Когда нарты взобрались на вершину последнего пологого холма в гряде, отделяющей побережье от тундры, Элгар увидел совершенно необычное зрелище: огромное стадо оленей, медленно движущееся как цельный многоногий, многоголовый организм. Такое единство и порядок поддерживали пастухи-чавчу. Они шли за стадом с длинными посохами в руках. Умка рассказывал, что с помощью таких палок чавчу умели очень быстро бегать, совершая частые короткие прыжки. Завидев остановившиеся на вершине холма нарты, один из оленеводов закричал:
— Эй. Не приближайся! Твои собаки стадо спугнут!
— Не спугнут! — крикнул в ответ Элгар. — Они у меня тихие.
Оленеводы начали негромко о чем-то спорить. Их вожак отмахнулся от возражений товарищей и направился навстречу нартам Элгара. Когда человек приблизился, юноша узнал его. Это был один из участников похода против инук.
— Пришел, — поздоровался чавчу, — ты сын великана Умки, меткий стрелок.
Элгар хотел возразить, что Умка не приходится ему родней, но вовремя сдержался. Для оленеводов кровное родство имело огромное значение.

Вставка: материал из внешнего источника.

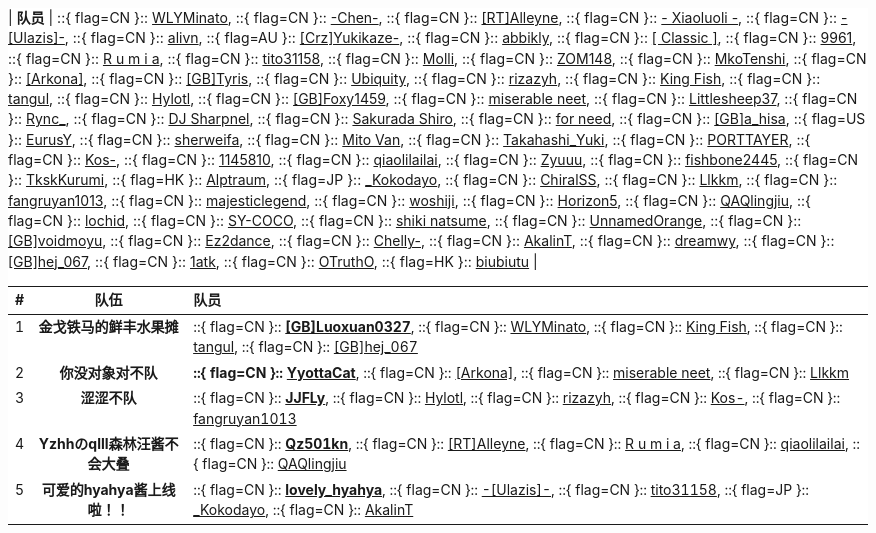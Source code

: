| **队员** | ::{ flag=CN }:: [WLYMinato](https://osu.ppy.sh/users/12703319), ::{ flag=CN }:: [-Chen-](https://osu.ppy.sh/users/14030362), ::{ flag=CN }:: [\[RT\]Alleyne](https://osu.ppy.sh/users/11279273), ::{ flag=CN }:: [- Xiaoluoli -](https://osu.ppy.sh/users/9502281), ::{ flag=CN }:: [-[Ulazis]-](https://osu.ppy.sh/users/11144363), ::{ flag=CN }:: [alivn](https://osu.ppy.sh/users/15807665), ::{ flag=AU }:: [\[Crz\]Yukikaze-](https://osu.ppy.sh/users/8832989), ::{ flag=CN }:: [abbikly](https://osu.ppy.sh/users/14384082), ::{ flag=CN }:: [\[ Classic \]](https://osu.ppy.sh/users/5858053), ::{ flag=CN }:: [9961](https://osu.ppy.sh/users/14609209), ::{ flag=CN }:: [R u m i a](https://osu.ppy.sh/users/17686114), ::{ flag=CN }:: [tito31158](https://osu.ppy.sh/users/16436669), ::{ flag=CN }:: [Molli](https://osu.ppy.sh/users/8893772), ::{ flag=CN }:: [ZOM148](https://osu.ppy.sh/users/10402690), ::{ flag=CN }:: [MkoTenshi](https://osu.ppy.sh/users/6532520), ::{ flag=CN }:: [\[Arkona\]](https://osu.ppy.sh/users/7883617), ::{ flag=CN }:: [\[GB\]Tyris](https://osu.ppy.sh/users/10497659), ::{ flag=CN }:: [Ubiquity](https://osu.ppy.sh/users/6019127), ::{ flag=CN }:: [rizazyh](https://osu.ppy.sh/users/13673300), ::{ flag=CN }:: [King Fish](https://osu.ppy.sh/users/8468203), ::{ flag=CN }:: [tangul](https://osu.ppy.sh/users/6862237), ::{ flag=CN }:: [Hylotl](https://osu.ppy.sh/users/18270260), ::{ flag=CN }:: [\[GB\]Foxy1459](https://osu.ppy.sh/users/14938400), ::{ flag=CN }:: [miserable neet](https://osu.ppy.sh/users/12430477), ::{ flag=CN }:: [Littlesheep37](https://osu.ppy.sh/users/14742881), ::{ flag=CN }:: [Rync\_](https://osu.ppy.sh/users/18242164), ::{ flag=CN }:: [DJ Sharpnel](https://osu.ppy.sh/users/5132402), ::{ flag=CN }:: [Sakurada Shiro](https://osu.ppy.sh/users/14617751), ::{ flag=CN }:: [for need](https://osu.ppy.sh/users/10496581), ::{ flag=CN }:: [\[GB\]a\_hisa](https://osu.ppy.sh/users/24057093), ::{ flag=US }:: [EurusY](https://osu.ppy.sh/users/16301690), ::{ flag=CN }:: [sherweifa](https://osu.ppy.sh/users/17457562), ::{ flag=CN }:: [Mito Van](https://osu.ppy.sh/users/14703345), ::{ flag=CN }:: [Takahashi\_Yuki](https://osu.ppy.sh/users/7167750), ::{ flag=CN }:: [PORTTAYER](https://osu.ppy.sh/users/8790200), ::{ flag=CN }:: [Kos-](https://osu.ppy.sh/users/9048067), ::{ flag=CN }:: [1145810](https://osu.ppy.sh/users/24449770), ::{ flag=CN }:: [qiaolilailai](https://osu.ppy.sh/users/13809991), ::{ flag=CN }:: [Zyuuu](https://osu.ppy.sh/users/15389275), ::{ flag=CN }:: [fishbone2445](https://osu.ppy.sh/users/17640814), ::{ flag=CN }:: [TkskKurumi](https://osu.ppy.sh/users/3631045), ::{ flag=HK }:: [Alptraum](https://osu.ppy.sh/users/26496648), ::{ flag=JP }:: [\_Kokodayo](https://osu.ppy.sh/users/16585041), ::{ flag=CN }:: [ChiralSS](https://osu.ppy.sh/users/18211706), ::{ flag=CN }:: [Llkkm](https://osu.ppy.sh/users/24989144), ::{ flag=CN }:: [fangruyan1013](https://osu.ppy.sh/users/11735651), ::{ flag=CN }:: [majesticlegend](https://osu.ppy.sh/users/10219308), ::{ flag=CN }:: [woshiji](https://osu.ppy.sh/users/26589994), ::{ flag=CN }:: [Horizon5](https://osu.ppy.sh/users/12635658), ::{ flag=CN }:: [QAQlingjiu](https://osu.ppy.sh/users/27288518), ::{ flag=CN }:: [lochid](https://osu.ppy.sh/users/18107639), ::{ flag=CN }:: [SY-COCO](https://osu.ppy.sh/users/12854853), ::{ flag=CN }:: [shiki natsume](https://osu.ppy.sh/users/6997459), ::{ flag=CN }:: [UnnamedOrange](https://osu.ppy.sh/users/14753416), ::{ flag=CN }:: [\[GB\]voidmoyu](https://osu.ppy.sh/users/16573996), ::{ flag=CN }:: [Ez2dance](https://osu.ppy.sh/users/9191281), ::{ flag=CN }:: [Chelly-](https://osu.ppy.sh/users/14876346), ::{ flag=CN }:: [AkalinT](https://osu.ppy.sh/users/16640276), ::{ flag=CN }:: [dreamwy](https://osu.ppy.sh/users/11608677), ::{ flag=CN }:: [\[GB\]hej\_067](https://osu.ppy.sh/users/24880938), ::{ flag=CN }:: [1atk](https://osu.ppy.sh/users/20520767), ::{ flag=CN }:: [OTruthO](https://osu.ppy.sh/users/17470634), ::{ flag=HK }:: [biubiutu](https://osu.ppy.sh/users/18801193) |

| # | 队伍 | 队员 |
| --: | :-: | :-- |
| 1 | **金戈铁马的鲜丰水果摊** | ::{ flag=CN }:: **[\[GB\]Luoxuan0327](https://osu.ppy.sh/users/8586018)**, ::{ flag=CN }:: [WLYMinato](https://osu.ppy.sh/users/12703319), ::{ flag=CN }:: [King Fish](https://osu.ppy.sh/users/8468203), ::{ flag=CN }:: [tangul](https://osu.ppy.sh/users/6862237), ::{ flag=CN }:: [\[GB\]hej\_067](https://osu.ppy.sh/users/24880938) |
| 2 | **你没对象对不队** | **::{ flag=CN }:: [YyottaCat](https://osu.ppy.sh/users/17753835)**, ::{ flag=CN }:: [\[Arkona\]](https://osu.ppy.sh/users/7883617), ::{ flag=CN }:: [miserable neet](https://osu.ppy.sh/users/12430477), ::{ flag=CN }:: [Llkkm](https://osu.ppy.sh/users/24989144) |
| 3 | **涩涩不队** | ::{ flag=CN }:: **[JJFLy](https://osu.ppy.sh/users/7580514)**, ::{ flag=CN }:: [Hylotl](https://osu.ppy.sh/users/18270260), ::{ flag=CN }:: [rizazyh](https://osu.ppy.sh/users/13673300), ::{ flag=CN }:: [Kos-](https://osu.ppy.sh/users/9048067), ::{ flag=CN }:: [fangruyan1013](https://osu.ppy.sh/users/11735651) |
| 4 | **Yzhhのqlll森林汪酱不会大叠** | ::{ flag=CN }:: **[Qz501kn](https://osu.ppy.sh/users/8729618)**, ::{ flag=CN }:: [\[RT\]Alleyne](https://osu.ppy.sh/users/11279273), ::{ flag=CN }:: [R u m i a](https://osu.ppy.sh/users/17686114), ::{ flag=CN }:: [qiaolilailai](https://osu.ppy.sh/users/13809991), ::{ flag=CN }:: [QAQlingjiu](https://osu.ppy.sh/users/27288518) |
| 5 | **可爱的hyahya酱上线啦！！** | ::{ flag=CN }:: **[lovely\_hyahya](https://osu.ppy.sh/users/10318380)**, ::{ flag=CN }:: [-[Ulazis]-](https://osu.ppy.sh/users/11144363), ::{ flag=CN }:: [tito31158](https://osu.ppy.sh/users/16436669), ::{ flag=JP }:: [\_Kokodayo](https://osu.ppy.sh/users/16585041), ::{ flag=CN }:: [AkalinT](https://osu.ppy.sh/users/16640276) |

[^rs-summary-seed]: Seed: the top 8 advance to the next round.
[^rs-summary-bd]: Beatmap difference.
[^rs-summary-bu]: Buchholz score.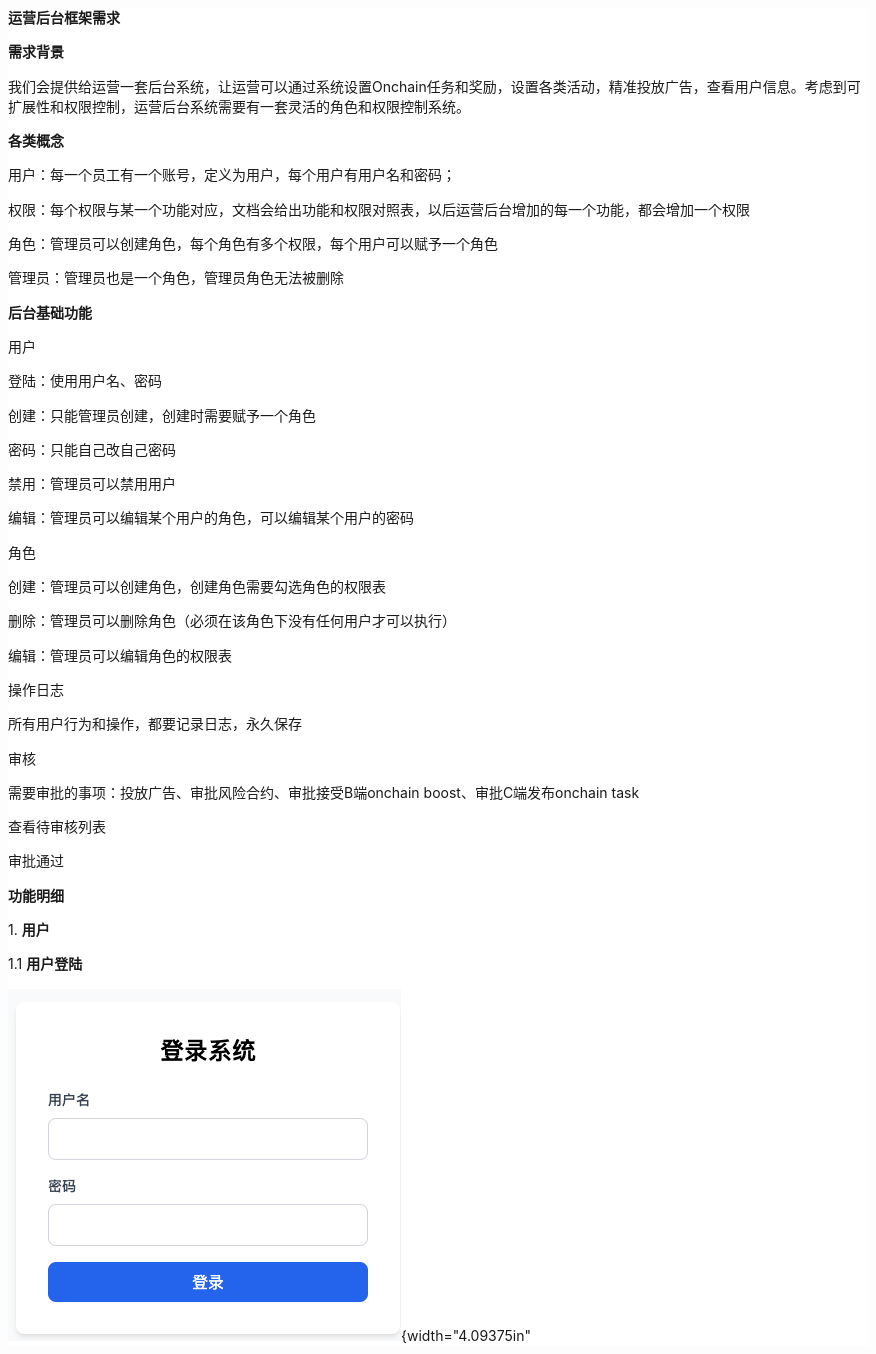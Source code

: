 **运营后台框架需求**

**需求背景**

我们会提供给运营一套后台系统，让运营可以通过系统设置Onchain任务和奖励，设置各类活动，精准投放广告，查看用户信息。考虑到可扩展性和权限控制，运营后台系统需要有一套灵活的角色和权限控制系统。

**各类概念**

用户：每一个员工有一个账号，定义为用户，每个用户有用户名和密码；

权限：每个权限与某一个功能对应，文档会给出功能和权限对照表，以后运营后台增加的每一个功能，都会增加一个权限

角色：管理员可以创建角色，每个角色有多个权限，每个用户可以赋予一个角色

管理员：管理员也是一个角色，管理员角色无法被删除

**后台基础功能**

用户

登陆：使用用户名、密码

创建：只能管理员创建，创建时需要赋予一个角色

密码：只能自己改自己密码

禁用：管理员可以禁用用户

编辑：管理员可以编辑某个用户的角色，可以编辑某个用户的密码

角色

创建：管理员可以创建角色，创建角色需要勾选角色的权限表

删除：管理员可以删除角色（必须在该角色下没有任何用户才可以执行）

编辑：管理员可以编辑角色的权限表

操作日志

所有用户行为和操作，都要记录日志，永久保存

审核

需要审批的事项：投放广告、审批风险合约、审批接受B端onchain
boost、审批C端发布onchain task

查看待审核列表

审批通过

**功能明细**

1\. **用户**

1.1 **用户登陆**

![](图片/运营后台框架需求/media/image1.png){width="4.09375in"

Их стойбища были разбросаны по громадной территории, где только хорошие отношения с соседями и их семьями могли облегчить долгие путешествия.
— Помню тебя, — осторожно кивнул Элгар.
— Напугал ты нас на острове, — улыбнулся кочевник. — Только я не верю, что ты кэля. Видел, как ты к горячей крови прикасался. А в ссоре другие чавчу сами виноваты. Ваша пленница — над ней ваше право. Что с ней случилось-то? Жива еще?
— Жива.
Оленевод улыбнулся и покивал.
— Я Гиву, со мной Мэмыл, Танат, Коравье, Кляу…
— Кляу? — Элгар вспомнил морехода из Улык.
— Не тот Кляу, другой, — объяснил Гиву. — Скажи, далеко мы на север забрались?
— Далеко, скоро подойдете к проклятой земле, — предупредил оленеводов Элгар.
— Како! — испугался чавчу. — А ты, Мэмыл, говорил еще далеко до мертвого стойбища. Сейчас отдохнем и будем поворачивать. Посидишь с нами, сын Умки?
— Посижу, — согласился Элгар.
Мужчины расположились на больших гладких камнях, которые во множестве были разбросаны по склону холма. Костер решили не разводить, несмотря на неожиданный снегопад, было по-летнему тепло, и в воздухе носилась мошкара, создавая странное сочетание с белыми снежниками. Кочевники угостили Элгара свежими хрящами оленьих рогов, такого блюда юноша еще никогда не пробовал.